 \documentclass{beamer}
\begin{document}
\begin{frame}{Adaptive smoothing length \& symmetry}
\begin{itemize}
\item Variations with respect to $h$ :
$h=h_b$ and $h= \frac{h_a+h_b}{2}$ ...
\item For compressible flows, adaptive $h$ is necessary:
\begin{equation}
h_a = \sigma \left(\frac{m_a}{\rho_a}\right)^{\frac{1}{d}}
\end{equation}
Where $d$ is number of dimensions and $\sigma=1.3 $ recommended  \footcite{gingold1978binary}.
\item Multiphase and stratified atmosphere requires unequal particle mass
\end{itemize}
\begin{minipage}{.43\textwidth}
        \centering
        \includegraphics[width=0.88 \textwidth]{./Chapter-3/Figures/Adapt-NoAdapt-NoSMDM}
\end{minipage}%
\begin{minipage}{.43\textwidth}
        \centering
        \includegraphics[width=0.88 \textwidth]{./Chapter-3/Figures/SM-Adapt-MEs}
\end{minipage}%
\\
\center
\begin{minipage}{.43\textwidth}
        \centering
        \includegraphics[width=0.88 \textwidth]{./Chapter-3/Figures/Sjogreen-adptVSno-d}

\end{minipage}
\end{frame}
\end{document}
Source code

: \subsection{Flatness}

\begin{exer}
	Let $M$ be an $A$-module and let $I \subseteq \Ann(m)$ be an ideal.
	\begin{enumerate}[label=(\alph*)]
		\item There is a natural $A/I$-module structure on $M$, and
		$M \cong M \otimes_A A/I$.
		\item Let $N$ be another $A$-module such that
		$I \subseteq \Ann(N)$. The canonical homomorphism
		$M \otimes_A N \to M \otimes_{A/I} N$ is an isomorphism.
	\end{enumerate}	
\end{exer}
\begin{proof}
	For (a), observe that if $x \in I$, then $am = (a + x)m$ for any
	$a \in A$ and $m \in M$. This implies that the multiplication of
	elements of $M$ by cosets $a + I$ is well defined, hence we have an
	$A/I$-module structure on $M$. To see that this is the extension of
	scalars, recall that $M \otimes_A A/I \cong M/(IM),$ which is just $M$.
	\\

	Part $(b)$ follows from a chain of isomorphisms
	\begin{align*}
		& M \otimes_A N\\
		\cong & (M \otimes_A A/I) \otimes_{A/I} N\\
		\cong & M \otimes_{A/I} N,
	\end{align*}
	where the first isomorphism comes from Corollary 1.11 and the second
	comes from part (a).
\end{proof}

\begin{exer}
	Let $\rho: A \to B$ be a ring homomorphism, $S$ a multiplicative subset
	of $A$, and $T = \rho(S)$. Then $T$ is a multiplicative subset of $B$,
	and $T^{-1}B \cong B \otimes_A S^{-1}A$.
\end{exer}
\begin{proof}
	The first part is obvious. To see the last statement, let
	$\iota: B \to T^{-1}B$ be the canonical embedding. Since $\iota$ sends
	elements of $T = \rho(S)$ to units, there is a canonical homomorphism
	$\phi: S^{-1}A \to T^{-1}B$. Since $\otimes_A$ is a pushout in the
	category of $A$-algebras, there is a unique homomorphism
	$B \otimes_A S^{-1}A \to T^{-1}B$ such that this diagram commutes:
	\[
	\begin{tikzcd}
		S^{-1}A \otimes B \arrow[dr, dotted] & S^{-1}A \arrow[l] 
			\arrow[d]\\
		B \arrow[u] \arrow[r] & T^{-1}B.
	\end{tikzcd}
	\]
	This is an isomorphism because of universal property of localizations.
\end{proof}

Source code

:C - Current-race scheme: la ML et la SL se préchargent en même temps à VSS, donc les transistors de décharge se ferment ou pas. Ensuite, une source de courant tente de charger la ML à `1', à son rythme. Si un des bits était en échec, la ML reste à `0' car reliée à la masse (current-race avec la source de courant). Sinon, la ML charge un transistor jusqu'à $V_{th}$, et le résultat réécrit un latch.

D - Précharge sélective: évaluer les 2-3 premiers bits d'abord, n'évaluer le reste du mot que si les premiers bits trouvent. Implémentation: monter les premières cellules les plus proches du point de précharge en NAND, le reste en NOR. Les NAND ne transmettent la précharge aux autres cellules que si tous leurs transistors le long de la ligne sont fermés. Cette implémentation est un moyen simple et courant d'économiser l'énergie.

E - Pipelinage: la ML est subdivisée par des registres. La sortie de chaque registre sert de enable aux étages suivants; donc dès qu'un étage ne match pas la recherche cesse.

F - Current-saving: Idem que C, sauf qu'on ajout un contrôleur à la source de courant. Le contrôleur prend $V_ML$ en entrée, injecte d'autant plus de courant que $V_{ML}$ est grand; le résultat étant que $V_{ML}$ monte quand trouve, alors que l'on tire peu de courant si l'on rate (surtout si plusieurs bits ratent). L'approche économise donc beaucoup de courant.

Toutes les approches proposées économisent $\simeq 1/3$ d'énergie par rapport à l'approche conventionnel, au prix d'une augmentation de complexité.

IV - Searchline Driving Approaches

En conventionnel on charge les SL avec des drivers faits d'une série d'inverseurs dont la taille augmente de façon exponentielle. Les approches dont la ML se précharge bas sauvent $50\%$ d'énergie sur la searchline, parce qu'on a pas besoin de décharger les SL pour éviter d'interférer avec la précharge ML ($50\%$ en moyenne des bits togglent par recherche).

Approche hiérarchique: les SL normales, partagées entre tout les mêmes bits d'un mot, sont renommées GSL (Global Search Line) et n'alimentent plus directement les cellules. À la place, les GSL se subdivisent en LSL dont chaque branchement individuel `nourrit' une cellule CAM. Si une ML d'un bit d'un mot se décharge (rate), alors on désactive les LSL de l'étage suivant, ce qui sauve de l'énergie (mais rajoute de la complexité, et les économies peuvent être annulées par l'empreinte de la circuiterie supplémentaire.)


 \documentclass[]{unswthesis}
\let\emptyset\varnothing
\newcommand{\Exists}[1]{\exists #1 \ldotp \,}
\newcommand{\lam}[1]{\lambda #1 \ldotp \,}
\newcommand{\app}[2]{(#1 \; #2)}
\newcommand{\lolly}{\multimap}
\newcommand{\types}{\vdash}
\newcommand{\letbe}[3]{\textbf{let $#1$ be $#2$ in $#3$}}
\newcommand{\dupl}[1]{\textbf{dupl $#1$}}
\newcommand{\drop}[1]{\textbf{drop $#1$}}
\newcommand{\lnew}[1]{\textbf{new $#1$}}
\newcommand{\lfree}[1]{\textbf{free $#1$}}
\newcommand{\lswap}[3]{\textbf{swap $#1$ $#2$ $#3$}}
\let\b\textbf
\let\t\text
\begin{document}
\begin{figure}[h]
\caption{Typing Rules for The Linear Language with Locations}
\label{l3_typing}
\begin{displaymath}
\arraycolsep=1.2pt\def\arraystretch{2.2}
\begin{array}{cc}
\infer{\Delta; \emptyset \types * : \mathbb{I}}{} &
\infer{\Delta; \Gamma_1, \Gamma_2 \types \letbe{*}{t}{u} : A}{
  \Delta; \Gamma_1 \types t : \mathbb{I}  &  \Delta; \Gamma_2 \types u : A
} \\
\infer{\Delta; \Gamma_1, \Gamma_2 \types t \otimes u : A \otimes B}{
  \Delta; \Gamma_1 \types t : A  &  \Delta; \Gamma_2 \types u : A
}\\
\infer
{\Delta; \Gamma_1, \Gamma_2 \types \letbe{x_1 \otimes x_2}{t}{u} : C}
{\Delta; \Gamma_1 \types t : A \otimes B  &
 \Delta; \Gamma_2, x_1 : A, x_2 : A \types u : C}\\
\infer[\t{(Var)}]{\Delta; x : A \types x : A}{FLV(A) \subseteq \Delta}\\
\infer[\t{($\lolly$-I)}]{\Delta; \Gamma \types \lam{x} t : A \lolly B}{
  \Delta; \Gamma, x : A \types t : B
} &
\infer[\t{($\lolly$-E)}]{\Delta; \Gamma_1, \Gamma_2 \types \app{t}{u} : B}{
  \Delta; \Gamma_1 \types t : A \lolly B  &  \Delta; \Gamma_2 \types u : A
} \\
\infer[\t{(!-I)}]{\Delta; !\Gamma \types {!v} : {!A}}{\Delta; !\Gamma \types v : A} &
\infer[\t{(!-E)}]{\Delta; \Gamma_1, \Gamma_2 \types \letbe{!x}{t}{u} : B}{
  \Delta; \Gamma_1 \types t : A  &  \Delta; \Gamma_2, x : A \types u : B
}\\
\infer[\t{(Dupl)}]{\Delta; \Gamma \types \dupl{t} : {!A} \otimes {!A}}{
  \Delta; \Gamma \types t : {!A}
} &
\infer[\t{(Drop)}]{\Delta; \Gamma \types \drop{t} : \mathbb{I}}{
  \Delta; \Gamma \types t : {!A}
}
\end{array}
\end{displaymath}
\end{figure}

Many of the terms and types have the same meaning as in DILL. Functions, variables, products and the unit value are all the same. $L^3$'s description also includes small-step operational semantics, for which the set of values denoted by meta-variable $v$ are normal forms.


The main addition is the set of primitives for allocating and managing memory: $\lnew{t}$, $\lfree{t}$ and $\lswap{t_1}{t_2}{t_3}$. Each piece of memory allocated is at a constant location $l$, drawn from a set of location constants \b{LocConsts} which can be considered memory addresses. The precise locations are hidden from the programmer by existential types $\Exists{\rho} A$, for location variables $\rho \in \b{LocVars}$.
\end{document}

________________

* [What to do]:
Lines of the material may hold the string "reste". Copy each one that does.

* [Exercise solution]:
:C - Current-race scheme: la ML et la SL se préchargent en même temps à VSS, donc les transistors de décharge se ferment ou pas. Ensuite, une source de courant tente de charger la ML à `1', à son rythme. Si un des bits était en échec, la ML reste à `0' car reliée à la masse (current-race avec la source de courant). Sinon, la ML charge un transistor jusqu'à $V_{th}$, et le résultat réécrit un latch.
D - Précharge sélective: évaluer les 2-3 premiers bits d'abord, n'évaluer le reste du mot que si les premiers bits trouvent. Implémentation: monter les premières cellules les plus proches du point de précharge en NAND, le reste en NOR. Les NAND ne transmettent la précharge aux autres cellules que si tous leurs transistors le long de la ligne sont fermés. Cette implémentation est un moyen simple et courant d'économiser l'énergie.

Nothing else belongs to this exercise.